Press Club ini berkonsep kafe yang menyediakan makan-minum dengan panggung, yang bisa digunakan untuk kegiatan nyanyi, pertunjukan atau diskusi. Bahkan ada pula meja billiard di sana, untuk refreshing sekaligus membangun keakraban. Salah satu kegiatan monumental yang diadakan oleh Press Club, yakni diskusi dengan tema: “Makassar Lakekomae”. Saat itu, akan ada pemilihan Walikota Makassar, periode 2009-2014.
Ilham Arif Sirajuddin (IAS), sebagai walikota petahana, yang akan maju untuk periode kedua, hadir dalam diskusi tersebut. Suami dari Aliyah Mustika Ilham (kini Wakil Walikota Makassar) yang akrab disapa Aco ini, akhirnya terpilih kembali, dan memimpim Makassar selama satu dekade, mulai 2004-2009 dan 2009-2014.
Iwan Azis bercerita, dahulu Gedung PWI Sulawesi Selatan di Jalan AP Pettarani itu bernama Balai Wartawan, persis sama namanya dengan Balai Wartawan, saat masih berada di Jalan Penghibur Nomor 1, Pantai Losari. Sebelum itu, gedung tersebut bernama Gedung Gelora Pantai, milik Perusda Bank Pembangunan Daerah (BPD) Sulawesi Selatan.
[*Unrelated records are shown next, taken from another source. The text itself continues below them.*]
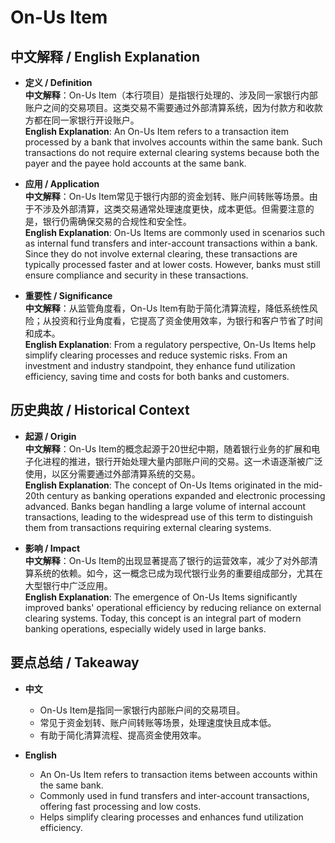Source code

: # On-Us Item

## 中文解释 / English Explanation

* **定义 / Definition**  
  **中文解释**：On-Us Item（本行项目）是指银行处理的、涉及同一家银行内部账户之间的交易项目。这类交易不需要通过外部清算系统，因为付款方和收款方都在同一家银行开设账户。  
  **English Explanation**: An On-Us Item refers to a transaction item processed by a bank that involves accounts within the same bank. Such transactions do not require external clearing systems because both the payer and the payee hold accounts at the same bank.

* **应用 / Application**  
  **中文解释**：On-Us Item常见于银行内部的资金划转、账户间转账等场景。由于不涉及外部清算，这类交易通常处理速度更快，成本更低。但需要注意的是，银行仍需确保交易的合规性和安全性。  
  **English Explanation**: On-Us Items are commonly used in scenarios such as internal fund transfers and inter-account transactions within a bank. Since they do not involve external clearing, these transactions are typically processed faster and at lower costs. However, banks must still ensure compliance and security in these transactions.

* **重要性 / Significance**  
  **中文解释**：从监管角度看，On-Us Item有助于简化清算流程，降低系统性风险；从投资和行业角度看，它提高了资金使用效率，为银行和客户节省了时间和成本。  
  **English Explanation**: From a regulatory perspective, On-Us Items help simplify clearing processes and reduce systemic risks. From an investment and industry standpoint, they enhance fund utilization efficiency, saving time and costs for both banks and customers.

## 历史典故 / Historical Context

* **起源 / Origin**  
  **中文解释**：On-Us Item的概念起源于20世纪中期，随着银行业务的扩展和电子化进程的推进，银行开始处理大量内部账户间的交易。这一术语逐渐被广泛使用，以区分需要通过外部清算系统的交易。  
  **English Explanation**: The concept of On-Us Items originated in the mid-20th century as banking operations expanded and electronic processing advanced. Banks began handling a large volume of internal account transactions, leading to the widespread use of this term to distinguish them from transactions requiring external clearing systems.

* **影响 / Impact**  
  **中文解释**：On-Us Item的出现显著提高了银行的运营效率，减少了对外部清算系统的依赖。如今，这一概念已成为现代银行业务的重要组成部分，尤其在大型银行中广泛应用。  
  **English Explanation**: The emergence of On-Us Items significantly improved banks' operational efficiency by reducing reliance on external clearing systems. Today, this concept is an integral part of modern banking operations, especially widely used in large banks.

## 要点总结 / Takeaway

* **中文**  
  - On-Us Item是指同一家银行内部账户间的交易项目。  
  - 常见于资金划转、账户间转账等场景，处理速度快且成本低。  
  - 有助于简化清算流程、提高资金使用效率。

* **English**  
  - An On-Us Item refers to transaction items between accounts within the same bank.  
  - Commonly used in fund transfers and inter-account transactions, offering fast processing and low costs.  
  - Helps simplify clearing processes and enhances fund utilization efficiency.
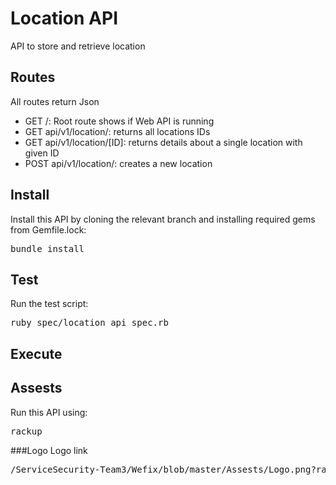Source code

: # Location API
API to store and retrieve location

## Routes
All routes return Json

- GET /: Root route shows if Web API is running
- GET api/v1/location/: returns all locations IDs
- GET api/v1/location/[ID]: returns details about a single location with given ID
- POST api/v1/location/: creates a new location 

## Install
Install this API by cloning the relevant branch and installing required gems from Gemfile.lock:

<pre>
bundle install
</pre>

## Test
Run the test script:
<pre>
ruby spec/location_api_spec.rb
</pre>

## Execute

## Assests
Run this API using:
<pre>
rackup
</pre>

###Logo
Logo link
<pre>
/ServiceSecurity-Team3/Wefix/blob/master/Assests/Logo.png?raw=true
</pre>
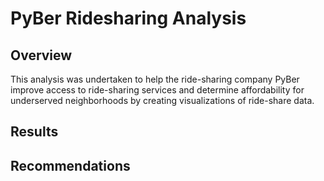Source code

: # PyBer Ridesharing Analysis

## Overview

This analysis was undertaken to help the ride-sharing company PyBer improve access to ride-sharing services and determine affordability for underserved neighborhoods by creating visualizations of ride-share data.

## Results



## Recommendations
Lahan di gedung Jalan AP Pettarani ini merupakan hasil tukar guling (ruislag) dengan Balai Wartawan di kawasan Pantai Losari tersebut, pada tahun 1995. Pada tahun 1997, terbit berita acara penandatanganan bersama antara Gubernur Sulawesi Selatan, H. Zaenal Basri Palaguna, dengan Ketua PWI Sulawesi Selatan, kala itu, terkait penyerahan tanah dan bangunan milik Pemprov Sulawesi Selatan untuk dimanfaatkan sebagai Gedung Balai Wartawan Ujungpandang.
Kepemilikan lahan dan gedung ini, belakangan menuai kekisruhan bahkan masuk ruang siding, lantaran terjadi gugatan hukum.
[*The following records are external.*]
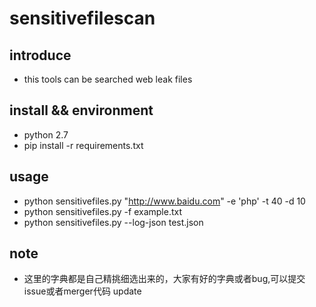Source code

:# sensitivefilescan #

## introduce ##
- this tools can be searched web leak files

## install && environment ##

- python 2.7
- pip install -r requirements.txt

## usage ##

- python sensitivefiles.py "http://www.baidu.com" -e 'php' -t 40 -d 10
- python sensitivefiles.py -f example.txt
- python sensitivefiles.py --log-json test.json

## note ##

- 这里的字典都是自己精挑细选出来的，大家有好的字典或者bug,可以提交issue或者merger代码
update
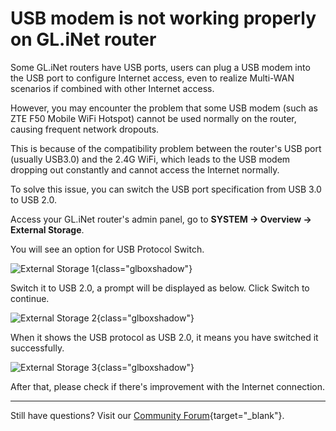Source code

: # USB modem is not working properly on GL.iNet router

Some GL.iNet routers have USB ports, users can plug a USB modem into the USB port to configure Internet access, even to realize Multi-WAN scenarios if combined with other Internet access. 

However, you may encounter the problem that some USB modem (such as ZTE F50 Mobile WiFi Hotspot) cannot be used normally on the router, causing frequent network dropouts. 

This is because of the compatibility problem between the router's USB port (usually USB3.0) and the 2.4G WiFi, which leads to the USB modem dropping out constantly and cannot access the Internet normally.

To solve this issue, you can switch the USB port specification from USB 3.0 to USB 2.0.

Access your GL.iNet router's admin panel, go to **SYSTEM -> Overview -> External Storage**. 

You will see an option for USB Protocol Switch.

![External Storage 1](https://static.gl-inet.com/docs/router/en/4/faq/usb_modem_not_working_properly/external_storage_1.png){class="glboxshadow"}

Switch it to USB 2.0, a prompt will be displayed as below. Click Switch to continue.

![External Storage 2](https://static.gl-inet.com/docs/router/en/4/faq/usb_modem_not_working_properly/external_storage_2.png){class="glboxshadow"}

When it shows the USB protocol as USB 2.0, it means you have switched it successfully.

![External Storage 3](https://static.gl-inet.com/docs/router/en/4/faq/usb_modem_not_working_properly/external_storage_3.png){class="glboxshadow"}

After that, please check if there's improvement with the Internet connection.

---

Still have questions? Visit our [Community Forum](https://forum.gl-inet.com){target="_blank"}.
Namun, bukan soal itu yang mau diceritakan dalam tulisan ini. Menurut pengakuan Iwan Azis, beliaulah yang membuat papan nama Gedung PWI Sulawesi Selatan itu, atas permintaan H. Syamsu Nur dan HM Alwi Hamu.
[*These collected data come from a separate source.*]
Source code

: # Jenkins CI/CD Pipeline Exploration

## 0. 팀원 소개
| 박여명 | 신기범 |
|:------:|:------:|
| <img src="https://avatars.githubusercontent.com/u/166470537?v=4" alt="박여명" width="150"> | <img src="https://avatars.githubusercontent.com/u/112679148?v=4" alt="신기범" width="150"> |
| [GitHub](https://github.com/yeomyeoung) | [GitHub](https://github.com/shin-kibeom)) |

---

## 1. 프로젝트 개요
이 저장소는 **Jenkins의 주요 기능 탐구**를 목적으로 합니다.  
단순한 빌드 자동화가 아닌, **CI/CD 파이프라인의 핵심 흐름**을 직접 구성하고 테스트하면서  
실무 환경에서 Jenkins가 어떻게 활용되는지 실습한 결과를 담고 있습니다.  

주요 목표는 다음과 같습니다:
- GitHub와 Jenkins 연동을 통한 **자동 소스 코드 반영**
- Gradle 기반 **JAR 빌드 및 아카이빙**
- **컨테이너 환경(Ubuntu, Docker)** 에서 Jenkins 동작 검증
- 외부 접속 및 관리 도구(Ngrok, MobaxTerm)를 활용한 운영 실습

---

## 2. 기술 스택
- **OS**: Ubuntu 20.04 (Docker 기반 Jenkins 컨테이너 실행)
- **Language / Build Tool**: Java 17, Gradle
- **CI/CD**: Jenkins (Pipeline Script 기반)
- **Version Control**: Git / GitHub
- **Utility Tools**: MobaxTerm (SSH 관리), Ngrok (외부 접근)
“Saya yang diminta bikin papan nama gedung itu karena dinilai cepat bisa menyelesaikan pekerjaan,” beber Iwan Azis.
Tujuannya, lanjut beliau, supaya gedung itu secara eksklusif menjadi tempat berkumpul dan berkegiatannya teman-teman wartawan yang tergabung dalam organisasi PWI. Sejak saat itu, nama Balai Wartawan berganti menjadi Gedung PWI Sulawesi Selatan.
Iwan Azis termasuk orang yang banyak ide. Beliau suka mengambil prakarsa, di antaranya Ketika beliau mengajak Asnawin Amiruddin untuk menghidupkan kembali forum wartawan senior, yang bernama “Wartawan GLAMUR”. GLAMUR merupakan akronim dari Golongan Lanjut Umur.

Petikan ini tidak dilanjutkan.